[Items listed in a dataset]

= Beginning of Section =

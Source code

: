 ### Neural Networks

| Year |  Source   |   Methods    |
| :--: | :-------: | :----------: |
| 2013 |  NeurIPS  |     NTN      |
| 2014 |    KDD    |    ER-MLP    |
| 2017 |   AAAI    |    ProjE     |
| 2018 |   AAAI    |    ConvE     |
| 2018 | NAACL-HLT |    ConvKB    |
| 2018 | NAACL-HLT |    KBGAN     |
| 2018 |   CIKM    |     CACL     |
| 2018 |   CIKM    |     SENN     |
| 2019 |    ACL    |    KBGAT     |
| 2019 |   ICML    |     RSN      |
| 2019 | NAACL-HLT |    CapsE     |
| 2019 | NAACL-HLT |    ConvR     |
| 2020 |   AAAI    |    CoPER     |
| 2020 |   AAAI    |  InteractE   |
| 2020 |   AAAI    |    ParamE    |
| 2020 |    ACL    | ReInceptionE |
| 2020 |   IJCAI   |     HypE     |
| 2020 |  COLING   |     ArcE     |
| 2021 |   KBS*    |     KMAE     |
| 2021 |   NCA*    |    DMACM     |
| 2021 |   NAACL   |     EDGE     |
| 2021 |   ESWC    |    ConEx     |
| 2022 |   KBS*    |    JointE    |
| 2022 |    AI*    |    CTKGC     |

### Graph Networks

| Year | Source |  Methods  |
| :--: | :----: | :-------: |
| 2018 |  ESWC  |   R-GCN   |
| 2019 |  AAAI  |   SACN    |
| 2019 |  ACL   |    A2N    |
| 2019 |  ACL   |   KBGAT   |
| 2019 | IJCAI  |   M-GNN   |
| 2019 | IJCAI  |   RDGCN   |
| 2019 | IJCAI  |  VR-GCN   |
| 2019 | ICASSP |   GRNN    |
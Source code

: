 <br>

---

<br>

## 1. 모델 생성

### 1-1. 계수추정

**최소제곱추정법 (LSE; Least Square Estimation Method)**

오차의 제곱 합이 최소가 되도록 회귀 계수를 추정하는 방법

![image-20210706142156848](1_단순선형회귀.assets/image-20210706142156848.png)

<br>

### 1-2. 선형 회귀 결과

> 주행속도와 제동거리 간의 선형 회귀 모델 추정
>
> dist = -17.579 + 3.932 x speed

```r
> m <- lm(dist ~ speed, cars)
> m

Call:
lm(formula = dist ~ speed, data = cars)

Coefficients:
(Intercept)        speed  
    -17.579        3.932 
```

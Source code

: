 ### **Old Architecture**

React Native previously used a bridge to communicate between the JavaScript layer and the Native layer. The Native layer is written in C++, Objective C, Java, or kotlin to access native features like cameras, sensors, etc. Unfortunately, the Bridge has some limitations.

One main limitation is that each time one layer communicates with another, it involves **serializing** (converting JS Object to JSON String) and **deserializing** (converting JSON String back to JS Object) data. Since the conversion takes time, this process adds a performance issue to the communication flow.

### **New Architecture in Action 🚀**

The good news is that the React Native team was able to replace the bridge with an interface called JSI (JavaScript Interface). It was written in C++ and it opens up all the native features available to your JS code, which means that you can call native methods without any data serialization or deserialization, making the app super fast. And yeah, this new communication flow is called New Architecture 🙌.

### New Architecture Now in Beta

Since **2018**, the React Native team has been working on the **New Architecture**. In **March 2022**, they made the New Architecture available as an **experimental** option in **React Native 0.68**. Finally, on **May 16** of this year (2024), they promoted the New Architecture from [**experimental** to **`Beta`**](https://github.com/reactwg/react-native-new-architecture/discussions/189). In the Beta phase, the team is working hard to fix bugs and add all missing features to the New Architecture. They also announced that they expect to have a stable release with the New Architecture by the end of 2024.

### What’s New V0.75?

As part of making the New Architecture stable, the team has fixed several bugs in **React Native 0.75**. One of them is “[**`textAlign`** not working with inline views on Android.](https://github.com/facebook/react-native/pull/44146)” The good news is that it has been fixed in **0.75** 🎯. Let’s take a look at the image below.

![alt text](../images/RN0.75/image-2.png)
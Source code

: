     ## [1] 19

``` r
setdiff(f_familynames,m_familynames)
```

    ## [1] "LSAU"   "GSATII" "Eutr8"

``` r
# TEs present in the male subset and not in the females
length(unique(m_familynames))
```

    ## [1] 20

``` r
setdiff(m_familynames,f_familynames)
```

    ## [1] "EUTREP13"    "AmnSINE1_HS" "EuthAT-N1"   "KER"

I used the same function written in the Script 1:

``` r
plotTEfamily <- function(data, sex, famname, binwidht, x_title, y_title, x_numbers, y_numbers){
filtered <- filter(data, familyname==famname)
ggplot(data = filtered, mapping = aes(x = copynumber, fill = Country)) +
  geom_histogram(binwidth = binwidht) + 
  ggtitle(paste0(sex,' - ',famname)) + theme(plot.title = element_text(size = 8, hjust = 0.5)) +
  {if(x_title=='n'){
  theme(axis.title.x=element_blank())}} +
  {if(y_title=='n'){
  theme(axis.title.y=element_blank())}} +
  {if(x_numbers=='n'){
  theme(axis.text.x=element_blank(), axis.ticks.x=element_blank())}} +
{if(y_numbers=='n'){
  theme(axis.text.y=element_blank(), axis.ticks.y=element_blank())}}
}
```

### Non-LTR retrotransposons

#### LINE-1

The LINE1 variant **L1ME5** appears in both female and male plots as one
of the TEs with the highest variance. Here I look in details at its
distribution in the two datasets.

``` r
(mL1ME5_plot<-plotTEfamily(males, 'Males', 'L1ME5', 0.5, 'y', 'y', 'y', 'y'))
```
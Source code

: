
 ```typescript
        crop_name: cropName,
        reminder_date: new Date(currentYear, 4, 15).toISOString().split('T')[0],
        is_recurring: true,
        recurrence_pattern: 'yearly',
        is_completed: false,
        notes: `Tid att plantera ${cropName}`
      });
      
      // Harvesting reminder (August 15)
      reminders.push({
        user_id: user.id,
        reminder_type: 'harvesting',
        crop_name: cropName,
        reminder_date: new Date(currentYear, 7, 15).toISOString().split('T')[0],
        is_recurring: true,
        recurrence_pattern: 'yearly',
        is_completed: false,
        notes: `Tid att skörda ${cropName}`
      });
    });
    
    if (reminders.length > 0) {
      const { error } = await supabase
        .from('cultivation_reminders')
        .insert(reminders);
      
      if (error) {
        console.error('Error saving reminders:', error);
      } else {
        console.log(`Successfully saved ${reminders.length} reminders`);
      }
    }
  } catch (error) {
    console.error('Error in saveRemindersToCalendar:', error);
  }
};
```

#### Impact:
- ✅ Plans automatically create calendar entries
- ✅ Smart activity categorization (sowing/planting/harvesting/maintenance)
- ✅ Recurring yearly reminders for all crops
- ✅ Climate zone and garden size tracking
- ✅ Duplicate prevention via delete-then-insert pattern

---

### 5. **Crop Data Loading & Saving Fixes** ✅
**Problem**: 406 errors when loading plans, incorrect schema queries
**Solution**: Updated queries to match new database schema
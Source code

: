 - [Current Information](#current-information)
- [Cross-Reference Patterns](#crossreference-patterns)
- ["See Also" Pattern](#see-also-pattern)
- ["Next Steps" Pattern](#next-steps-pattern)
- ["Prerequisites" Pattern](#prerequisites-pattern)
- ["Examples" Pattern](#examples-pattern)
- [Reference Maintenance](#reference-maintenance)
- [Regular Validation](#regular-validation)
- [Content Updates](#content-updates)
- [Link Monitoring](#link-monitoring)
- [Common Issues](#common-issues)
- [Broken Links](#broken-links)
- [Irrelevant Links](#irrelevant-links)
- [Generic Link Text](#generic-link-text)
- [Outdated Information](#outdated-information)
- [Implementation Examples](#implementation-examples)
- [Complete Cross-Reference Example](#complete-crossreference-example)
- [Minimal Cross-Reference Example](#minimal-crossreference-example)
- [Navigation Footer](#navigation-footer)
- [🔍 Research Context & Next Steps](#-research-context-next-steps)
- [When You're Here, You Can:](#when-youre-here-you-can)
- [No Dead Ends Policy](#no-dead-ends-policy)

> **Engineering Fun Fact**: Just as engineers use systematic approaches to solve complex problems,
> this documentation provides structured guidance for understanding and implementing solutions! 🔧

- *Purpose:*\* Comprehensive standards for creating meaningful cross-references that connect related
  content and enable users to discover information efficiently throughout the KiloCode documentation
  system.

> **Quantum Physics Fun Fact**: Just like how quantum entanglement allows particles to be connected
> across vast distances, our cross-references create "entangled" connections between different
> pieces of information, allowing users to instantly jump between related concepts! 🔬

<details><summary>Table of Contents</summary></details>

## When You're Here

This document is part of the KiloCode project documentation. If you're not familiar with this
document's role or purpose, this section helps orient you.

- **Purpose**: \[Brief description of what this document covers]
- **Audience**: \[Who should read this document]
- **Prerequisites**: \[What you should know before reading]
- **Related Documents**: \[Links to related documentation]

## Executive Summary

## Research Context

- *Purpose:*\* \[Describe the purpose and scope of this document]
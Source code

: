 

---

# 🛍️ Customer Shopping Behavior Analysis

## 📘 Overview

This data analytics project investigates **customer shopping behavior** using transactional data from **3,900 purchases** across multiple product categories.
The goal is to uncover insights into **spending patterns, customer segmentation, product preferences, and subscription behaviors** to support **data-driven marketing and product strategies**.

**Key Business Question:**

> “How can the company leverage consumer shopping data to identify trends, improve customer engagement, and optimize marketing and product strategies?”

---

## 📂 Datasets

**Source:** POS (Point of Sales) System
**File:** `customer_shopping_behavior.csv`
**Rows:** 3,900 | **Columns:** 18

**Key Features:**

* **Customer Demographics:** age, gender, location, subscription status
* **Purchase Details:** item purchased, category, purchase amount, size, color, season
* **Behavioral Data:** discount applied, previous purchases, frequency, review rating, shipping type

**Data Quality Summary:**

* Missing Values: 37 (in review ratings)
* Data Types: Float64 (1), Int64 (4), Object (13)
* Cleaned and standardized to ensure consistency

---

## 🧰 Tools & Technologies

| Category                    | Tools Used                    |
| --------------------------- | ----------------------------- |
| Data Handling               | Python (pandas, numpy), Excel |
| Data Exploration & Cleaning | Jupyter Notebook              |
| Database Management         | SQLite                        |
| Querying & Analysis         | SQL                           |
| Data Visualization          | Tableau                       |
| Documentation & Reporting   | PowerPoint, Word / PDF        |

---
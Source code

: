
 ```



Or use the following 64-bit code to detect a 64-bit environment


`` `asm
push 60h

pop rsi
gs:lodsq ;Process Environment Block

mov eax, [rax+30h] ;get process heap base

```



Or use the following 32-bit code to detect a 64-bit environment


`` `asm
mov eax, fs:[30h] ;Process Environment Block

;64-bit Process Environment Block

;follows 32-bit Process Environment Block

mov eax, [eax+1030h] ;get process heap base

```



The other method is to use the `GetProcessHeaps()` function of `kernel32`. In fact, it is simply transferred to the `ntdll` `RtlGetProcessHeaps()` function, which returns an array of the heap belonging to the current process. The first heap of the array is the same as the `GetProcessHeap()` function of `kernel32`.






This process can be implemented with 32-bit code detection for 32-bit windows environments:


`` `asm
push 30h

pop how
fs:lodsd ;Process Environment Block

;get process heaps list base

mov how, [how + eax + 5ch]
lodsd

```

= End of Section =

Your objective -> Every line that contains "Examples" should be copied out of the data.

Answer to this problem ->
- ["Examples" Pattern](#examples-pattern)
- [Implementation Examples](#implementation-examples)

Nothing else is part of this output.